Deferred tax assets have resulted primarily from our future deductible temporary differences and net operating loss and tax credit carryforwards. In assessing the realizability of deferred tax assets, management considers whether it is more likely than not that some portion or all of the deferred tax asset will not be realized. Our ability to realize these deferred tax assets depends upon the generation of sufficient future taxable income to allow for the utilization of the deductible temporary differences and loss and credit carryforwards. If such estimates and related assumptions change in the future, we may be required to record additional valuation allowances against our deferred tax assets resulting in additional income tax expense in our consolidated statements of operations. Management evaluates the realizability of the deferred tax assets and the need for additional valuation allowances quarterly.
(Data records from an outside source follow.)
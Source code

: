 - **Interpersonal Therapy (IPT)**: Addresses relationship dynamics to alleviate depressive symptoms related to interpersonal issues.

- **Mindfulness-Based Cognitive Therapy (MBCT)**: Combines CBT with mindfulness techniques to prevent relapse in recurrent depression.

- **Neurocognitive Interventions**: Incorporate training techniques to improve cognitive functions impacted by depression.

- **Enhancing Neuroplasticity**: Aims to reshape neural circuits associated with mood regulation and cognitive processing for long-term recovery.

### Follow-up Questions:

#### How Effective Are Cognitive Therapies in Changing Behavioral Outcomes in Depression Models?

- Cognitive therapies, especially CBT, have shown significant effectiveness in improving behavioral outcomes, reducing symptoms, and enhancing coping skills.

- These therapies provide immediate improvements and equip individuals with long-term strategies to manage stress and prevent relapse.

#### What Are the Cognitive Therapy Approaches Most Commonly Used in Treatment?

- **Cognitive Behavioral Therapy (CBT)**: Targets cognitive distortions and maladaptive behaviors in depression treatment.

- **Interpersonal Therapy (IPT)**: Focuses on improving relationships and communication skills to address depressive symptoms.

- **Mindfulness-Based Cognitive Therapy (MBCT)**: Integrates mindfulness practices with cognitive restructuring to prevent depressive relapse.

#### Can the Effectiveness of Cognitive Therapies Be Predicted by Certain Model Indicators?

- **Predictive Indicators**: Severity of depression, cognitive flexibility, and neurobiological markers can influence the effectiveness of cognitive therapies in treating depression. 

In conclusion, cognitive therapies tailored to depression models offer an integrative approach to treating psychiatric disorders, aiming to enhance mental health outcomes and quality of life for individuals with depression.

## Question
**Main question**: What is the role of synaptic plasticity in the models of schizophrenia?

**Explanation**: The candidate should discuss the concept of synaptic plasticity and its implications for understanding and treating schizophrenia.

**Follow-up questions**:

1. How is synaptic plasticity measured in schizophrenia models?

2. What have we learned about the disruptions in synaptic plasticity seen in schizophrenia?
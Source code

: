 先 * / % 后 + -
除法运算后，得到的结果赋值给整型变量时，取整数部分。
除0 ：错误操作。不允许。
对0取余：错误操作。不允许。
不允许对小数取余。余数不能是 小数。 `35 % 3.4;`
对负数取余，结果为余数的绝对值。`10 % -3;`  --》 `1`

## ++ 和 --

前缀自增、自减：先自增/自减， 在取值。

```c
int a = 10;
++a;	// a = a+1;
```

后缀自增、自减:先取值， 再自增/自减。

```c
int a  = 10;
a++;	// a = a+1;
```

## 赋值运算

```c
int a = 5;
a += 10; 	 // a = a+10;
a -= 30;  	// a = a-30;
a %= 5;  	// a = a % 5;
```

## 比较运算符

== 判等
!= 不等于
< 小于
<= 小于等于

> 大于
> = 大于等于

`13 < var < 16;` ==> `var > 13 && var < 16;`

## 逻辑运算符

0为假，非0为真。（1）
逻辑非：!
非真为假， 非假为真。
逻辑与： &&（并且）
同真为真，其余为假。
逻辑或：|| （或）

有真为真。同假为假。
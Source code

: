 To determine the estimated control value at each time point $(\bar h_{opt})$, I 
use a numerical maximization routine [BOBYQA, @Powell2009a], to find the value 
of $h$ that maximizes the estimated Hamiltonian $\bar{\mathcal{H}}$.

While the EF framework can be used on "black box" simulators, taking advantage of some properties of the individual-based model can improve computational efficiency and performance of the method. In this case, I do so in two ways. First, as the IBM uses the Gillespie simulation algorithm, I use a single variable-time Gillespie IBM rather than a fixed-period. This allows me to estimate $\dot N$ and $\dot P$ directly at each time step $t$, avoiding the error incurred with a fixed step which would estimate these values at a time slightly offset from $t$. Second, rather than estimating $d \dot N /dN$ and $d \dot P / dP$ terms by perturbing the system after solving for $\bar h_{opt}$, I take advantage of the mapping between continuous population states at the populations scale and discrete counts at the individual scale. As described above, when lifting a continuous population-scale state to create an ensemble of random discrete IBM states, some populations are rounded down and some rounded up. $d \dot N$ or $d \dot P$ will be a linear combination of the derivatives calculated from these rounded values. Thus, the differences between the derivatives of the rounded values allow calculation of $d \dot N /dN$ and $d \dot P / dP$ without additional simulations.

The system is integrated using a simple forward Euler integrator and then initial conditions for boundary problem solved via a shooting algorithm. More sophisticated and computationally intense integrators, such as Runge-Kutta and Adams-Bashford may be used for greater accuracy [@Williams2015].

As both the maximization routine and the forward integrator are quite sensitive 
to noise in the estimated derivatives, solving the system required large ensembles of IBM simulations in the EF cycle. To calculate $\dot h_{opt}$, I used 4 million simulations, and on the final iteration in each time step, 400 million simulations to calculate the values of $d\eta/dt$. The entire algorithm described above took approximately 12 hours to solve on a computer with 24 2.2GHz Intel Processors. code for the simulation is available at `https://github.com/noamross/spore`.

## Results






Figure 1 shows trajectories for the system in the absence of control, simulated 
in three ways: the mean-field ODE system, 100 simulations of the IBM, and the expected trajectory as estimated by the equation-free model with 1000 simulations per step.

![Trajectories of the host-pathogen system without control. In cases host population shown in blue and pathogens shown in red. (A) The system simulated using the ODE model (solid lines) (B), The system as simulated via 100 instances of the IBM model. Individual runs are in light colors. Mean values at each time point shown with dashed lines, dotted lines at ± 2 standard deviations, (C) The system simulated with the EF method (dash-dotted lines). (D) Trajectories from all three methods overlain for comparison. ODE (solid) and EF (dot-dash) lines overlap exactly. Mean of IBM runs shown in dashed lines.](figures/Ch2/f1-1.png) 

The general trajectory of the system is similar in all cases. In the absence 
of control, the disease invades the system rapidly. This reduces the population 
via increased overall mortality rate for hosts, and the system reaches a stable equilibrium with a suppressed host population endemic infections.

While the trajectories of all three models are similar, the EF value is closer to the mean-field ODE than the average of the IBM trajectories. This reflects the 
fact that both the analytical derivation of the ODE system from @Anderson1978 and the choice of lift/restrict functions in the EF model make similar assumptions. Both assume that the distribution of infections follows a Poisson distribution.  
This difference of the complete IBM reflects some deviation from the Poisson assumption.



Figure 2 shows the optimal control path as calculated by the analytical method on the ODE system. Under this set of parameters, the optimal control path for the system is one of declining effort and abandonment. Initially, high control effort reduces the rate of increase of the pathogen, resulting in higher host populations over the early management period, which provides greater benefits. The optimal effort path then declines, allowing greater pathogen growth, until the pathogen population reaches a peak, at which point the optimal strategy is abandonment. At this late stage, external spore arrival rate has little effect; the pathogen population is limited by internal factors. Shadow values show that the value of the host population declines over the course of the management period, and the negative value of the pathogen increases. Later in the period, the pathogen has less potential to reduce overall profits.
At this time, based on current facts and circumstances, management believes that it is more likely than not that we will realize benefit for our gross deferred tax assets, except those deferred tax assets against which a valuation allowance has been recorded.

Deferred U.S. income taxes have not been provided on a significant portion of our undistributed foreign earnings since we expect that substantially all of these earnings will be permanently reinvested in foreign operations. Upon distribution of those earnings in the form of dividends or otherwise, we would be subject to both U.S. income taxes (subject, in certain instances, to an adjustment for foreign tax credits) and, potentially, withholding taxes payable to the various foreign countries.  Determination of the amount of unrecognized deferred U.S. tax liabilities and potential foreign tax credits is not practical to calculate because of the complexity of this hypothetical calculation.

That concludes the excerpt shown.